朝餉のあと、貫七は政吉たちと別れて、稲荷山に向かった。
 おりんを肩に乗せ、参道を歩いて行く。

「結構な山だなぁ。こう神気が強いと、そんな怪しげな術者は中(あ)てられそうだが」

 行者のところで育っただけあり、貫七もおりんも、通常の者より気を感じることが出来る。
 術者が本物がどうかを見分ける自信はあった。

 ただ、本物であっても、死にかけでもない器から仮死状態の器に魂を移動させ、さらに目覚めさせるなどということが出来るかどうかまではわからない。

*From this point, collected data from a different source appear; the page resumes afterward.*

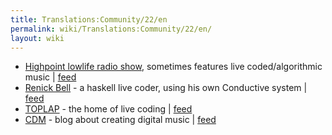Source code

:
 ```yaml
---
title: Translations:Community/22/en
permalink: wiki/Translations:Community/22/en/
layout: wiki
---
```


-   [Highpoint lowlife radio
    show](https://bff.fm/shows/highpoint-lowlife), sometimes features
    live coded/algorithmic music \|
    [feed](https://data.bff.fm/shows/highpoint-lowlife.rss)
-   [Renick Bell](http://www.renickbell.net/) - a haskell live coder,
    using his own Conductive system \|
    [feed](http://www.renickbell.net/feed.php)
-   [TOPLAP](http://toplap.org/) - the home of live coding \|
    [feed](https://toplap.org/feed)
-   [CDM](http://cdm.link/) - blog about creating digital music \|
    [feed](http://cdm.link/feed)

「本物を見つけたら、まずはお嬢さんで試すかな。性別を入れ替えることが出来れば、結構な力があるってこった。それから俺たちの本題を持ち掛けよう」

『……お嬢さんの時点で失敗したら?』

「知ったことかよ。死にゃせんだろ」

 さらっと言う。

「お前が無事であればいいのさ」

 ちょっと、おりんは複雑な気持ちになった。
 最近貫七は、やけにおりんを大事にする。
 元々優しい奴ではあったが、あからさまに他人を犠牲にしてまで、おりんを優先したことはなかった。

 いや、表に現れなかっただけで、心の底にはあったのかもしれない。
 それが、最近になって顕著になってきたのだ。

 おそらくそれは、おりんの限界が迫っているからだ。
 焦りが、何を置いてもおりんを優先させているのだろう。